The storms are big news this week, especially in light of their effect on COVID-19 vaccinations as well as freezing Americans, but that doesn’t mean they won’t become more common, experts say.
“This definitely was an anomaly,” but one that is likely to occur more frequently as a result of climate change, said Sara Eftekharnejad, assistant professor of electrical engineering and computer science at Syracuse University.
“There probably needs to be better planning, because we’re starting to see more extreme weather events across the country,” she said, whether it’s severe cold in Texas or the intense heat wave in California last year that fueled deadly wildfires.
Better forecasting — both short-term and long-term — would help avoid catastrophic failures such as the current outages in Texas and other states, as would large-scale storage systems that can supply electricity when demand spikes and a greater diversity of power sources, Eftekharnejad and other experts said.
Climate change also is hurting military readiness. Damage from a 2018 hurricane at Tyndall Air Force Base in Florida and 2019 flooding at Nebraska’s Offutt Air Force Base, for example, led the Pentagon to send service members as far away as Britain to train.
Another 2018 hurricane that hit North Carolina’s Camp Lejeune, home to one-third of the U.S. Marine Corps’ capability, caused enough damage to degrade training overall, senior U.S. military authorities concluded.
Hardening military installations against worsening natural disasters will cost trillions. But it has to be done, said Joan VanDervort, a former longtime Defense Department climate expert now with the Center for Climate and Security think tank. “We have eyes overseas that are looking at our vulnerability and seeing how we respond. … There are enemies out there that will certainly take advantage of it.”
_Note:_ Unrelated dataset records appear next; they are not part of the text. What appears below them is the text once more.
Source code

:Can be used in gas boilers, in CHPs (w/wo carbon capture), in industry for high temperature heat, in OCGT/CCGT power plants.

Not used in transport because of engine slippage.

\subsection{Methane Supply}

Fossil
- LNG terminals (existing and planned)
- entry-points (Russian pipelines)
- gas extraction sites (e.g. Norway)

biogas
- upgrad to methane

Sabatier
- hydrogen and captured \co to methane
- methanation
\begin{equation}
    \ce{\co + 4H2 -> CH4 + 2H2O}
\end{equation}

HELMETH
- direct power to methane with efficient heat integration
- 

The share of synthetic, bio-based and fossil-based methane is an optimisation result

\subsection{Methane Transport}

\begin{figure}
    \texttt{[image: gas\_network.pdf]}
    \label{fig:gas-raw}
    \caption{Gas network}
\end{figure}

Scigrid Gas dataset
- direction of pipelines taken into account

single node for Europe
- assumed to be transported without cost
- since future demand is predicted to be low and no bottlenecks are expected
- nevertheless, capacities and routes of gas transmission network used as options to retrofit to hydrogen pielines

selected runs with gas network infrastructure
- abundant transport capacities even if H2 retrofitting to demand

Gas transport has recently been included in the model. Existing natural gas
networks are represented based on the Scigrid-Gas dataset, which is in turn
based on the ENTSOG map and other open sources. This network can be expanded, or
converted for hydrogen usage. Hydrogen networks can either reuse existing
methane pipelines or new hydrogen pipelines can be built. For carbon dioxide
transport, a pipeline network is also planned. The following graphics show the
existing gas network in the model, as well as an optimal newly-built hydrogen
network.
Michael Craig, an assistant professor of energy systems at the University of Michigan, said the events in California and Texas show that “what we have now is not going to do it in the face of climate change. It’s only going to get worse from here.”
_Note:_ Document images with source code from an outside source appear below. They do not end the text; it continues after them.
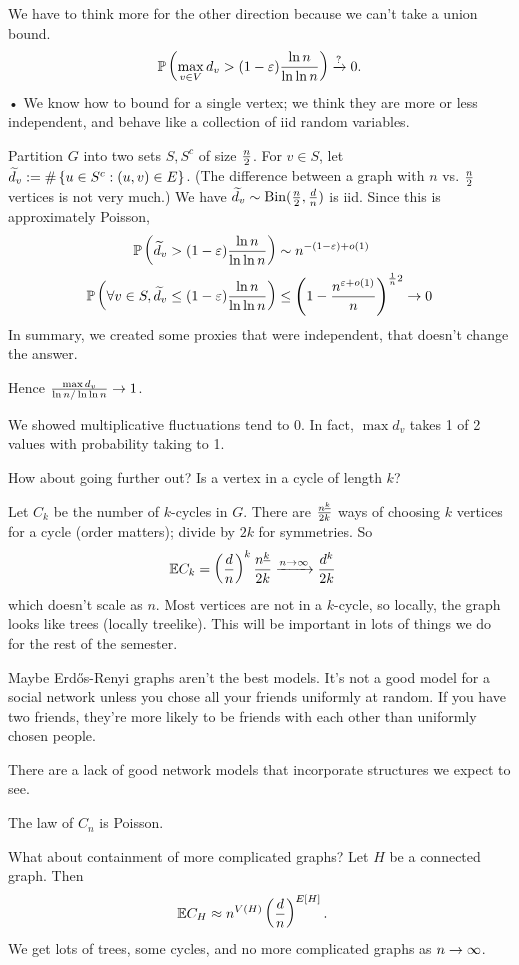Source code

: We have to think more for the other direction because we can't take a union bound.
\begin{align}
\mathbb{P}\left( {\max_{v\in V}d_v > (1-\varepsilon)\frac{\ln n}{\ln \ln n}} \right)\xrightarrow{?} 0.
\end{align}•
We know how to bound for a single vertex; we think they are more or less independent, and behave like a collection of iid random variables.

Partition $G$ into two sets $S,S^c$ of size $\frac{n}{2}$. For $v\in S$, let $\widetilde{d}_v:=\#\left\{{u\in S^c}:{(u,v)\in E}\right\}$. 
(The difference between a graph with $n$ vs. $\frac{n}{2}$ vertices is not very much.)
We have $\widetilde{d}_v \sim \text{Bin}(\frac{n}{2}, \frac{d}{n})$ is iid. Since this is approximately Poisson,
\begin{align}
\mathbb{P}\left( {\widetilde{d}_v>(1-\varepsilon)\frac{\ln n}{\ln \ln n}} \right) &\sim n^{-(1-\varepsilon)+o(1)}\\
\mathbb{P}\left( {\forall v\in S, \widetilde{d}_v\le (1-\varepsilon) \frac{\ln n}{\ln \ln n}} \right) &\le \left( {1-\frac{n^{\varepsilon+o(1)}}{n}} \right)^{\frac{1}{n}2}\to 0
\end{align}
In summary, we created some proxies that were independent, that doesn't change the answer.

Hence $\frac{\max d_v}{\ln n/\ln\ln n}\to 1$.

We showed multiplicative fluctuations tend to 0. In fact, $\max d_v$ takes 1 of 2 values with probability taking to 1.

How about going further out? Is a vertex in a cycle of length $k$?

Let $C_k$ be the number of $k$-cycles in $G$. There are $\frac{n^{\underline{k}}}{2k}$ ways of choosing $k$ vertices for a cycle (order matters); divide by $2k$ for symmetries. So
\begin{align}
\mathbb{E} C_k &= \left( {\frac{d}{n}} \right)^k \frac{n^{\underline{k}}}{2k}\xrightarrow{n\to \infty} \frac{d^k}{2k}
\end{align}
which doesn't scale as $n$.
Most vertices are not in a $k$-cycle, so locally, the graph looks like trees (locally treelike). This will be important in lots of things we do for the rest of the semester. 

Maybe Erd\H os-Renyi graphs aren't the best models. It's not a good model for a social network unless you chose all your friends uniformly at random. If you have two friends, they're more likely to be friends with each other than uniformly chosen people.

There are a lack of good network models that incorporate structures we expect to see.

The law of $C_n$ is Poisson.

What about containment of more complicated graphs? Let $H$ be a connected graph. Then 
\begin{align}
\mathbb{E} C_H &\approx n^{V(H)}\left( {\frac{d}{n}} \right)^{E[H]}.
\end{align}
We get lots of trees, some cycles, and no more complicated graphs as $n\to \infty$.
The disaster in Texas and other states “is a reminder that our nation’s critical infrastructure is vulnerable to extreme weather events and we can no longer turn a blind eye to the resiliency investments needed to protect it,” said Sen. Tom Carper, D-Del., chairman of the Senate Environment and Public Works Committee, who met with Biden at the White House last week.
“The cost associated with addressing climate change and improving our infrastructure’s resilience is always going to be less than the cost of rebuilding or failing to act,” Carper said.
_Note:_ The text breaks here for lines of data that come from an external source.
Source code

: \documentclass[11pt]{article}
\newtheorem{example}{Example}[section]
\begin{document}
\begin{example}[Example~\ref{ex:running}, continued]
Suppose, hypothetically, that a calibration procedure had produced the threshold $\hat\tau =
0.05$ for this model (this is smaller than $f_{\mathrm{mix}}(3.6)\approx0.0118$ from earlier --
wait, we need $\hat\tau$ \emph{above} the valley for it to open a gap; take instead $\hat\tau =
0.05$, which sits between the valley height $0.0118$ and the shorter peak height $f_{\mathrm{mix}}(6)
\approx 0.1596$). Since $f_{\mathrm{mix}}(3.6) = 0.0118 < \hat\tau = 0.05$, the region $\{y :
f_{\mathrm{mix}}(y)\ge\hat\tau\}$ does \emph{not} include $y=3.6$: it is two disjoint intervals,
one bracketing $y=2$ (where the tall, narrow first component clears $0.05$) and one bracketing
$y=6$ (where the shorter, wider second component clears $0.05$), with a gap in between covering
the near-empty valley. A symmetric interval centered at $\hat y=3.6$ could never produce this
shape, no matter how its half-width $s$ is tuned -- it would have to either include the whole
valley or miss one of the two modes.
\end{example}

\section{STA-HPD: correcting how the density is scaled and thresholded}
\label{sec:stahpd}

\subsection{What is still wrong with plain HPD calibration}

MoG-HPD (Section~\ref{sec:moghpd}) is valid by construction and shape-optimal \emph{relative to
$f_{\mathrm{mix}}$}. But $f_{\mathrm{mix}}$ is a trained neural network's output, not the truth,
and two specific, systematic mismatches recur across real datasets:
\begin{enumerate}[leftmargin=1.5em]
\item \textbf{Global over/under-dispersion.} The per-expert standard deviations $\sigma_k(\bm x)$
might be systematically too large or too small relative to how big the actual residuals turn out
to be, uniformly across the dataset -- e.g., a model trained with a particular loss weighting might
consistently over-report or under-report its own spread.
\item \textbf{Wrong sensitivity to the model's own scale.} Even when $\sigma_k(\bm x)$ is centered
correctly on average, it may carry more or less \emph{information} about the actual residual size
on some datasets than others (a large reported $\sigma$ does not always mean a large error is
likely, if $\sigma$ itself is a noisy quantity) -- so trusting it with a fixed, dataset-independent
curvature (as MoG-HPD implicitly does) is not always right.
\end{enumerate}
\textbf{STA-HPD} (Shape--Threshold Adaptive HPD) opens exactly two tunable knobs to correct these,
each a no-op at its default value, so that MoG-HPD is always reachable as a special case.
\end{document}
Meanwhile, federal regulators are looking into the operations of the bulk-power system during the severe winter storm that affected states from Louisiana to Minnesota.
In Texas, where wind power is a growing source of electricity, the wind turbines generally are not equipped to withstand extended low temperatures, as they are in Iowa and other cold-weather states. Modifying the turbines slightly to withstand freezing temperatures is one step needed to confront climate change, said Roy McCann, professor of electrical engineering at the University of Arkansas.
While some Republican politicians, including Texas Gov. Greg Abbott, have tried to pin blame on wind and solar power for the outages, traditional thermal power plants, which rely mostly on natural gas, provide the bulk of power in the state and were the larger problem.
“The entire system was overwhelmed,” said Joshua Rhodes, a research associate on energy issues at the University of Texas.